The only disadvantages I can think of to using poll are that:
unlike pselect, poll cannot atomically unmask/mask signals, so you can't use it for waiting for a set of events that includes both file descriptor activity and signals unless you resort to the self-pipe trick.
poll only has millisecond resolution for the wait timeout, rather than microsecond (select) or nanosecond (pselect).
Certainly portability of poll is not a consideration anymore. Any system old enough to lack poll is full of so many vulnerabilities it should not be connected to a network.
In summary, unless you have very special needs (tiny timeout intervals, nasty signal interactions, scaling to millions of persistent connections, etc.) I would simply use poll and be done with it. As others have mentioned, libevent is also an option, but it's not clean/safe code (its use of select actually invokes dangerous UB trying to workaround the limitations of select!) and I find code that uses libevent is generally a lot more unnecessarily complicated than code that simply uses poll directly.

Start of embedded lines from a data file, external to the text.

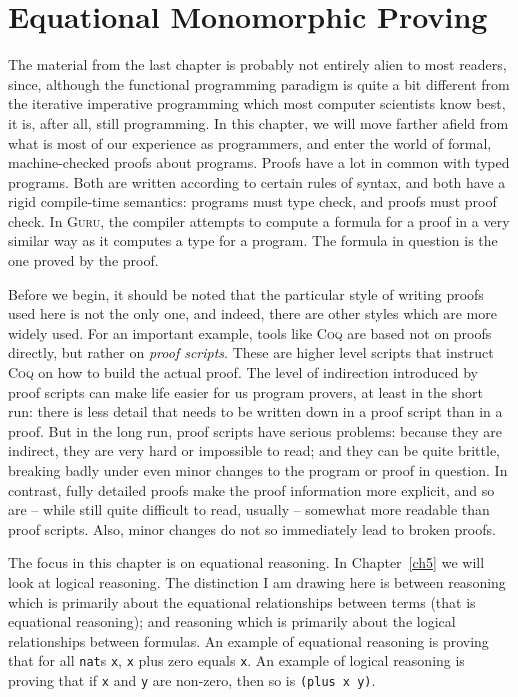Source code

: \documentclass{book}[12pt]
\newcommand{\guru}[0]{\textsc{Guru}\xspace}
\begin{document}
\chapter{Equational Monomorphic Proving}
\label{ch2}

The material from the last chapter is probably not entirely alien to
most readers, since, although the functional programming paradigm is
quite a bit different from the iterative imperative programming which
most computer scientists know best, it is, after all, still
programming.  In this chapter, we will move farther afield from what
is most of our experience as programmers, and enter the world of
formal, machine-checked proofs about programs.  Proofs have a lot in
common with typed programs.  Both are written according to certain
rules of syntax, and both have a rigid compile-time semantics:
programs must type check, and proofs must proof check.  In \guru, the
compiler attempts to compute a formula for a proof in a very similar
way as it computes a type for a program.  The formula in question is
the one proved by the proof.

Before we begin, it should be noted that the particular style of
writing proofs used here is not the only one, and indeed, there are
other styles which are more widely used.  For an important example,
tools like \textsc{Coq} are based not on proofs directly, but rather
on \emph{proof scripts}.  These are higher level scripts that instruct
\textsc{Coq} on how to build the actual proof.  The level of
indirection introduced by proof scripts can make life easier for us
program provers, at least in the short run: there is less detail that
needs to be written down in a proof script than in a proof.  But in
the long run, proof scripts have serious problems: because they are
indirect, they are very hard or impossible to read; and they can be
quite brittle, breaking badly under even minor changes to the program
or proof in question.  In contrast, fully detailed proofs make the
proof information more explicit, and so are -- while still quite
difficult to read, usually -- somewhat more readable than proof
scripts.  Also, minor changes do not so immediately lead to broken
proofs.

The focus in this chapter is on equational reasoning.  In
Chapter~\ref{ch5} we will look at logical reasoning.  The distinction
I am drawing here is between reasoning which is primarily about the
equational relationships between terms (that is equational reasoning);
and reasoning which is primarily about the logical relationships
between formulas.  An example of equational reasoning is proving that
for all \texttt{nat}s \texttt{x}, \texttt{x} plus zero equals
\texttt{x}.  An example of logical reasoning is proving that if
\texttt{x} and \texttt{y} are non-zero, then so is \texttt{(plus x
y)}.
\end{document}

If you are writing for GNU/Linux, you should look at epoll(7).
But for most cross platform support, you could look into using libevent.
http://libevent.org/
Actually, it is hard to recommend a single poll/select implementation without knowing the specifics of what you are trying to do.
I would actually recommend boost::asio, then you can try both implementations and test to see what suits your setup best.
I would use libev or libevent. These libraries are cross-platform and abstract away the details of the underlying implementation (e.g. poll, select.)
Depending on your exact needs, I would recommend either poll or ::boost::asio. I find libevent to be kind of cumbersome and it has all kinds of stuff in it that's oriented towards C and/or towards higher-level protocol handling in it.
I would not recommend select. I have seen implementations of select invisibly fail in weird and bizarre ways because the descriptor limit was exceeded. And the best you can do is to make it fail in an obvious way. Maybe this is very unlikely with your application, but I wouldn't chance it.
And nowadays poll is available almost everywhere select is. About the only place it isn't is Windows. But, IMHO, if you want cross-platform portability to that platform you are better off using a nice wrapper like ::boost::asio that nicely wraps the most efficient OS technique.
Apple's poll() has trouble with TTYs, IME. Where portability is a concern select() might therefore be a better choice.